→ REQUIRED ACTION
Pull each line holding the word "steps" from the data.

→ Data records
****
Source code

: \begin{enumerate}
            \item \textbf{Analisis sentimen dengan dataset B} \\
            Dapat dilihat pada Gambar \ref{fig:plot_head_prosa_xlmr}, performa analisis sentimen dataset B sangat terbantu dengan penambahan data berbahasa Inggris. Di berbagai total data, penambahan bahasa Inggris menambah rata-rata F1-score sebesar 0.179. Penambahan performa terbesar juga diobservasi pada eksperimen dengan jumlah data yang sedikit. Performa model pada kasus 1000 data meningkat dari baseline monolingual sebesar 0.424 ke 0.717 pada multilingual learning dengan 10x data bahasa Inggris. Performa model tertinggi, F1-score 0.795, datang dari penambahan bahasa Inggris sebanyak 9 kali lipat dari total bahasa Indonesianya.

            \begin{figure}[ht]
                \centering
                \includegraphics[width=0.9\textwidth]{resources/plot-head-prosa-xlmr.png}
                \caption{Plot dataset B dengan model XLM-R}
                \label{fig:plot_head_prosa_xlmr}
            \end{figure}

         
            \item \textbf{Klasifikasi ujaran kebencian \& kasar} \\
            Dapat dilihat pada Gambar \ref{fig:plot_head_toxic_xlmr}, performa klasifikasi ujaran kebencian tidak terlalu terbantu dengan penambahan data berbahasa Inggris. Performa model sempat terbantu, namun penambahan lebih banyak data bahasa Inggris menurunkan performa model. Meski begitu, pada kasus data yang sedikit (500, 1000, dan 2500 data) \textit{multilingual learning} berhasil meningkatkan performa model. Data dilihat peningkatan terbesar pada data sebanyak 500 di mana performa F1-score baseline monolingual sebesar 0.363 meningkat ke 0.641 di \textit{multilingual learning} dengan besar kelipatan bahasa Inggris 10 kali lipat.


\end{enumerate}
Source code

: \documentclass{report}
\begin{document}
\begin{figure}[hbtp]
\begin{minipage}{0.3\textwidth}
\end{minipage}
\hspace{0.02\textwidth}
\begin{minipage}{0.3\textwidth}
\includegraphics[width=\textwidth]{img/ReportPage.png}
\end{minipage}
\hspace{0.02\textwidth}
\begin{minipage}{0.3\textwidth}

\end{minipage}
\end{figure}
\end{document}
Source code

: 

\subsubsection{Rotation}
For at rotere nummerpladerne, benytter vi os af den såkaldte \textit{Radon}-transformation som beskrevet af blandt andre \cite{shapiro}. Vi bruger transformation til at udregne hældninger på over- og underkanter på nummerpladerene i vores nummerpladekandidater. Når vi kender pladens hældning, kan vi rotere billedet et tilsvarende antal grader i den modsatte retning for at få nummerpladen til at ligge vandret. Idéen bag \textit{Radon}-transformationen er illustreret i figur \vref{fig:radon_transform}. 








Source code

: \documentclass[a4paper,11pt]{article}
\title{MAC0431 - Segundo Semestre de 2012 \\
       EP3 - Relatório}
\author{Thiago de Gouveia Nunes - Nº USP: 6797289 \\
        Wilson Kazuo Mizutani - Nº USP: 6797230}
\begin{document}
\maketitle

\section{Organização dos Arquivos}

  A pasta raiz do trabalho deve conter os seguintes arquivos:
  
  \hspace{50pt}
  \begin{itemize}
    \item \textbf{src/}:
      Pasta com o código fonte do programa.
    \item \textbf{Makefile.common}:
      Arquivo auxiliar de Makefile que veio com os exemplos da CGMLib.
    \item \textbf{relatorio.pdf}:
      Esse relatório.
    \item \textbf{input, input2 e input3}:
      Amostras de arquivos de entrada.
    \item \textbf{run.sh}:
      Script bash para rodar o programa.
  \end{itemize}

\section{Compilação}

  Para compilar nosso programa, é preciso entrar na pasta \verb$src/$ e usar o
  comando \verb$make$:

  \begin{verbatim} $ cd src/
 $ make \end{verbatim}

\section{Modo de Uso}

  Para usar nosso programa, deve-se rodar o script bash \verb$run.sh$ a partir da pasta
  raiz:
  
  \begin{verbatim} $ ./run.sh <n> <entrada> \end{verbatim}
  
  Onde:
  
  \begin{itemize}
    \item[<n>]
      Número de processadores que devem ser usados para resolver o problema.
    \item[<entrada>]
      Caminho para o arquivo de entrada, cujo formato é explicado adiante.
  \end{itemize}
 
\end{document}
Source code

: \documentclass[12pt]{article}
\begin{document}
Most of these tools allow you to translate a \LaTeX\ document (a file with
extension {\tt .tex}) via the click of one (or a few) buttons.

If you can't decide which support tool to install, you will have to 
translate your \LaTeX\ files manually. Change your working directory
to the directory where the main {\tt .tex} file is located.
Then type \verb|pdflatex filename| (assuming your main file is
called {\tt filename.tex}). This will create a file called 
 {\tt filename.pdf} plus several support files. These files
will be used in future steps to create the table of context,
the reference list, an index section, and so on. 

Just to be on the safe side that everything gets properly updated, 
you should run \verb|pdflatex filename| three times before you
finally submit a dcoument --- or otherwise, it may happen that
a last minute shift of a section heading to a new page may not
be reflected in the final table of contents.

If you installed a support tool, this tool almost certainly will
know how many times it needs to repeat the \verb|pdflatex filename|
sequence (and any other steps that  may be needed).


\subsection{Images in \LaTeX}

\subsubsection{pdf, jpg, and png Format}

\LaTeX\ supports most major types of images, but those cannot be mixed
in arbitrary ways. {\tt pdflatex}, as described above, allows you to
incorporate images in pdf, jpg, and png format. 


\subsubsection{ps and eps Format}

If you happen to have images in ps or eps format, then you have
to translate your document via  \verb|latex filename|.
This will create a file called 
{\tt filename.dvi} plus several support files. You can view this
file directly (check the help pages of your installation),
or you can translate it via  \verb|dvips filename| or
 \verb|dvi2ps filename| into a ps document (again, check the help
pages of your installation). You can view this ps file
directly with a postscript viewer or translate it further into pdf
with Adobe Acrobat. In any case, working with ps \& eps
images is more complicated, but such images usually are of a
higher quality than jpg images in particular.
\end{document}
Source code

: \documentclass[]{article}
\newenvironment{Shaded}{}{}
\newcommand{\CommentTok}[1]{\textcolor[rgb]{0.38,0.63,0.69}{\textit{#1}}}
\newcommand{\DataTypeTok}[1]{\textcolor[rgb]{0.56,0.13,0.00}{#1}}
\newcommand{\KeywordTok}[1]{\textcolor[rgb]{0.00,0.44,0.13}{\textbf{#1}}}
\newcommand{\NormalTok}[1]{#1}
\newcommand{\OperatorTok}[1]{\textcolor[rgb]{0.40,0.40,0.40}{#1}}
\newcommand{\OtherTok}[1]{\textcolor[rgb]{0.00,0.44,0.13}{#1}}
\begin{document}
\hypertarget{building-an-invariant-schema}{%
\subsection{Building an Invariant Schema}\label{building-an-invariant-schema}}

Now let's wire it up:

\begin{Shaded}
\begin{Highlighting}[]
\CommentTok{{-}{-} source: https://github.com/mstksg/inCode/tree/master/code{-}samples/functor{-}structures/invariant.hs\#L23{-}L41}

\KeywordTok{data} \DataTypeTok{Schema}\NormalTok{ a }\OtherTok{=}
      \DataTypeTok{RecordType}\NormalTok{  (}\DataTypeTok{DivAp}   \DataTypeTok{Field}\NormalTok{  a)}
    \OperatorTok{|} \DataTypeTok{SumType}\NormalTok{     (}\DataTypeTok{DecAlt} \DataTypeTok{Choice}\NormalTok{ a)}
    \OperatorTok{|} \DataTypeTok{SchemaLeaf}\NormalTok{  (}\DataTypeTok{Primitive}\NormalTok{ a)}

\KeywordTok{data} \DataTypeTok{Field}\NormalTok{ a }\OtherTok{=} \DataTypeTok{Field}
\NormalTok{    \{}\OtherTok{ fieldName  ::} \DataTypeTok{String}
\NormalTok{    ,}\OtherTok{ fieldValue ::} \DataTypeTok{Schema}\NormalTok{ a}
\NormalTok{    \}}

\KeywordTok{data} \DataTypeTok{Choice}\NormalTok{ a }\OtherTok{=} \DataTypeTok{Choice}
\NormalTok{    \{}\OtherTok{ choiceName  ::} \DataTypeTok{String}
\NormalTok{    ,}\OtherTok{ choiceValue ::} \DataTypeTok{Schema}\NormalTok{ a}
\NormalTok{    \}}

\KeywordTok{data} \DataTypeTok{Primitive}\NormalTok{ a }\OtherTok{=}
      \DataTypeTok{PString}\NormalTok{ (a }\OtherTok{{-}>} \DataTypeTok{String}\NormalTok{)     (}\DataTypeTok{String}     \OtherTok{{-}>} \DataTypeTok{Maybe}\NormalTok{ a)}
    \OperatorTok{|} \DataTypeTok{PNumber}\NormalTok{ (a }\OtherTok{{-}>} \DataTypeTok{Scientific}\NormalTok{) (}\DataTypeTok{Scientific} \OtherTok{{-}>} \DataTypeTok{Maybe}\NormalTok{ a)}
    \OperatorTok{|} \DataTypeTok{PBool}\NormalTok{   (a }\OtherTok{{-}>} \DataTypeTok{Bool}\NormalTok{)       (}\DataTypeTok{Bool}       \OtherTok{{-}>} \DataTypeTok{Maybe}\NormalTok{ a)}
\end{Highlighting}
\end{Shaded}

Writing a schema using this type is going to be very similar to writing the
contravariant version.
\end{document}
****
→ RESULT FOR THIS EXERCISE
will be used in future steps to create the table of context,
sequence (and any other steps that  may be needed).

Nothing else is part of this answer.